# [What you have to do]
Going through the records that follow, please count the lines with "timski" in them and give only the count.

== Records for this exercise ==

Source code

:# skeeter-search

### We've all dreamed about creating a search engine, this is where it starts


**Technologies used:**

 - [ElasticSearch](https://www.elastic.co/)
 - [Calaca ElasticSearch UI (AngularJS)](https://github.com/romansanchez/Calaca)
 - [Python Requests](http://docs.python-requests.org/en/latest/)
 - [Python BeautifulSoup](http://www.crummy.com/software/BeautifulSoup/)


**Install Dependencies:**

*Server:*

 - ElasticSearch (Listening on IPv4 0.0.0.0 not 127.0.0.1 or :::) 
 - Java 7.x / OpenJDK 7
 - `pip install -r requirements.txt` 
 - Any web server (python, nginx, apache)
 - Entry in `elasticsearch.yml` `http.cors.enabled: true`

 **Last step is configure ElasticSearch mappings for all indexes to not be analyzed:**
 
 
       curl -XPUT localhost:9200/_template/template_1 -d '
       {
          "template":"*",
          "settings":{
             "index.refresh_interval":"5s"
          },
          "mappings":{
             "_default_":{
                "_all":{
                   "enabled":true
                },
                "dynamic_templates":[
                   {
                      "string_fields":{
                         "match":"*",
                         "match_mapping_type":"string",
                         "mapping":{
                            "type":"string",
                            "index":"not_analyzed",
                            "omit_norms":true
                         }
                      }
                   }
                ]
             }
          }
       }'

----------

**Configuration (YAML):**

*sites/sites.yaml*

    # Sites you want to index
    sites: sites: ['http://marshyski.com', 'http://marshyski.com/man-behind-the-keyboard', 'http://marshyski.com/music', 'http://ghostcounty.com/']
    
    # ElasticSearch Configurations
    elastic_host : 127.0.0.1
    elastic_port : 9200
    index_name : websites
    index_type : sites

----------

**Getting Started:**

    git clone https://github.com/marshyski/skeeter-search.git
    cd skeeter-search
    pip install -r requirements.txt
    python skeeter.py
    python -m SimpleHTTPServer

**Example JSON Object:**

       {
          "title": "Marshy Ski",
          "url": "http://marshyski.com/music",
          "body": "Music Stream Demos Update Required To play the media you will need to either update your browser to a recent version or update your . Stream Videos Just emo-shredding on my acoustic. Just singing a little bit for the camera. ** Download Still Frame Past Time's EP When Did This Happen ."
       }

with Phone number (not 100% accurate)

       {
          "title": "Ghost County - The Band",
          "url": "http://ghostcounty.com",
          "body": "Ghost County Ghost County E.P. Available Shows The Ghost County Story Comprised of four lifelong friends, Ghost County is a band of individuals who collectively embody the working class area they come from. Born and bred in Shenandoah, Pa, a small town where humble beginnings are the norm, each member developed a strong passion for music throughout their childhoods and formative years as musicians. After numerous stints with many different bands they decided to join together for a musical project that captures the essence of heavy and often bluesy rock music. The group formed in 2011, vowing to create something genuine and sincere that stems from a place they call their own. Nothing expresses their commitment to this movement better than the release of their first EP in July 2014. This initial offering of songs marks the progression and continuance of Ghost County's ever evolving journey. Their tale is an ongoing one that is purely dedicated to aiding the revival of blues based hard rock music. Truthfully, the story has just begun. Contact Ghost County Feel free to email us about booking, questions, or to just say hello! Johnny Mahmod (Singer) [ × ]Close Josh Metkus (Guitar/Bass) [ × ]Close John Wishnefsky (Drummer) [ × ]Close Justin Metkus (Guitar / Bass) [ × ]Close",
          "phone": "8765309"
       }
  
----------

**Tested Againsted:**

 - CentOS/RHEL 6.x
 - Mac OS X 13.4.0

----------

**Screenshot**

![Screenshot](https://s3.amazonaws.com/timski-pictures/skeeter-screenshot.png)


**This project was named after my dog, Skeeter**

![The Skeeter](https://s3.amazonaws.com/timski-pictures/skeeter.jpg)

===

# [Output of the task]
2